Additionally, the Commissioner generally must follow the

deficiency procedures before assessing a liability related to an

affected item that requires a partner-level determination.   See

sec. 6230(a)(2).   Under section 6231(a)(3), (4), and (5),

“partnership item”, “nonpartnership item”, and “affected item”

are defined as follows:

                (3) Partnership item.--The term
           “partnership item” means, with respect to a
           partnership, any item required to be taken
           into account for the partnership’s taxable
           year under any provision of subtitle A to the
           extent regulations prescribed by the
           Secretary provide that, for purposes of this
           subtitle, such item is more appropriately
           determined at the partnership level than at
           the partner level.

                (4) Nonpartnership item.--The term
           “nonpartnership item” means an item which is
           (or is treated as) not a partnership item.

                (5) Affected item.--The term “affected
           item” means any item to the extent such item
           is affected by a partnership item.

Because the tax treatment of affected items depends on

partnership-level determinations, affected items cannot be tried

as part of a partner’s personal tax case until the resolution of

the partnership proceeding.   GAF Corp. & Subs. v. Commissioner,

supra at 526 (citing Dubin v. Commissioner, 99 T.C. 325, 328

(1992)).   Thus, the Court does not have jurisdiction to consider

partnership items or affected items while a partnership
                                 - 7 -

proceeding is pending. Id. at 528; Maxwell v. Commissioner,

supra at 788.

     The notice of deficiency was issued 11 days after the FPAA;

therefore the partnership proceeding was still pending.      See sec.

6226(b).   We must therefore decide whether any of the items

giving rise to any part of the deficiencies in this case are

partnership items or affected items.

     The parties are in agreement that all of the items for 1999

are either partnership items or affected items.    We agree.   As a

result, we do not have jurisdiction over those items because the

partnership proceeding was pending when the notice of deficiency

was issued.     See Maxwell v. Commissioner, supra at 788.

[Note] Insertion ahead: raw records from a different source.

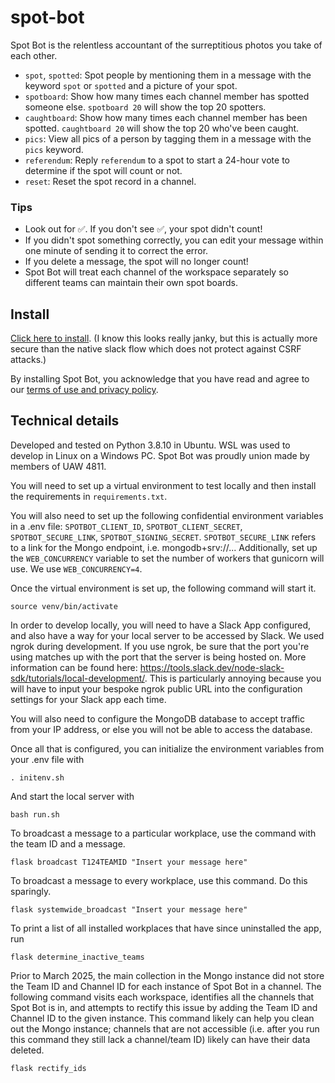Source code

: # spot-bot

Spot Bot is the relentless accountant of the surreptitious photos you take of each other. 

- `spot`, `spotted`: Spot people by mentioning them in a message with the keyword `spot` or `spotted` and a picture of your spot. 
- `spotboard`: Show how many times each channel member has spotted someone else. `spotboard 20` will show the top 20 spotters. 
- `caughtboard`: Show how many times each channel member has been spotted. `caughtboard 20` will show the top 20 who've been caught.
- `pics`: View all pics of a person by tagging them in a message with the `pics` keyword. 
- `referendum`: Reply `referendum` to a spot to start a 24-hour vote to determine if the spot will count or not. 
- `reset`: Reset the spot record in a channel. 

### Tips
- Look out for :white_check_mark:. If you don't see :white_check_mark:, your spot didn't count!
- If you didn't spot something correctly, you can edit your message within one minute of sending it to correct the error. 
- If you delete a message, the spot will no longer count! 
- Spot Bot will treat each channel of the workspace separately so different teams can maintain their own spot boards. 

## Install
[Click here to install](https://spotbot.csmentors.org/spotbot/install/). (I know this looks really janky, but this is actually more secure than the native slack flow which does not protect against CSRF attacks.)

By installing Spot Bot, you acknowledge that you have read and agree to our [terms of use and privacy policy](https://spotbot.csmentors.org/terms-privacy/). 

## Technical details
Developed and tested on Python 3.8.10 in Ubuntu. WSL was used to develop in Linux on a Windows PC. Spot Bot was proudly union made by members of UAW 4811. 

You will need to set up a virtual environment to test locally and then install the requirements in `requirements.txt`. 

You will also need to set up the following confidential environment variables in a .env file: `SPOTBOT_CLIENT_ID`, `SPOTBOT_CLIENT_SECRET`, `SPOTBOT_SECURE_LINK`, `SPOTBOT_SIGNING_SECRET`. `SPOTBOT_SECURE_LINK` refers to a link for the Mongo endpoint, i.e. mongodb+srv://... Additionally, set up the `WEB_CONCURRENCY` variable to set the number of workers that gunicorn will use. We use `WEB_CONCURRENCY=4`.

Once the virtual environment is set up, the following command will start it. 

    source venv/bin/activate

In order to develop locally, you will need to have a Slack App configured, and also have a way for your local server to be accessed by Slack. We used ngrok during development. If you use ngrok, be sure that the port you're using matches up with the port that the server is being hosted on. More information can be found here: https://tools.slack.dev/node-slack-sdk/tutorials/local-development/. This is particularly annoying because you will have to input your bespoke ngrok public URL into the configuration settings for your Slack app each time. 

You will also need to configure the MongoDB database to accept traffic from your IP address, or else you will not be able to access the database.

Once all that is configured, you can initialize the environment variables from your .env file with 

    . initenv.sh

And start the local server with 

    bash run.sh

To broadcast a message to a particular workplace, use the command with the team ID and a message. 

    flask broadcast T124TEAMID "Insert your message here"

To broadcast a message to every workplace, use this command. Do this sparingly.

    flask systemwide_broadcast "Insert your message here"

To print a list of all installed workplaces that have since uninstalled the app, run

    flask determine_inactive_teams

Prior to March 2025, the main collection in the Mongo instance did not store the Team ID and Channel ID for each instance of Spot Bot in a channel. The following command visits each workspace, identifies all the channels that Spot Bot is in, and attempts to rectify this issue by adding the Team ID and Channel ID to the given instance. This command likely can help you clean out the Mongo instance; channels that are not accessible (i.e. after you run this command they still lack a channel/team ID) likely can have their data deleted.

    flask rectify_ids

     For 2000, the parties are not in agreement as to the

characterization of all of the items.    Respondent argues that the

claim on petitioners’ return for that year to an itemized

deduction of $525,000 for legal, accounting, consulting, and

advisory fees related to Stone Canyon is an affected item because

the partnership was a sham.    Although the partnership did not pay

the fee, respondent argues that the deduction is nevertheless an

affected item because the disallowance is dependent on the

partnership’s being a sham.    In Goldberg v. Commissioner, T.C.

Memo. 2007-81, we held that such fees were neither a partnership

item nor an affected item, and therefore we retained jurisdiction

over them.    The deduction was not claimed on the partnership
                                 - 8 -

return nor claimed by petitioners as their distributive share of

any deduction on the partnership return.       The disallowance of the

deduction at the individual level did not flow from a deduction

disallowed at the partnership level, nor is the legality of the

deduction at the individual level necessarily affected by a

determination at the partnership level. Id.

     Respondent’s motion to dismiss for lack of jurisdiction will

be granted in part and denied in part.

     In reaching all of our holdings herein, we have considered

all arguments made by the parties, and, to the extent not

mentioned above, we find them to be irrelevant or without merit.

     To reflect the foregoing,

                                              An appropriate order will

                                         be issued.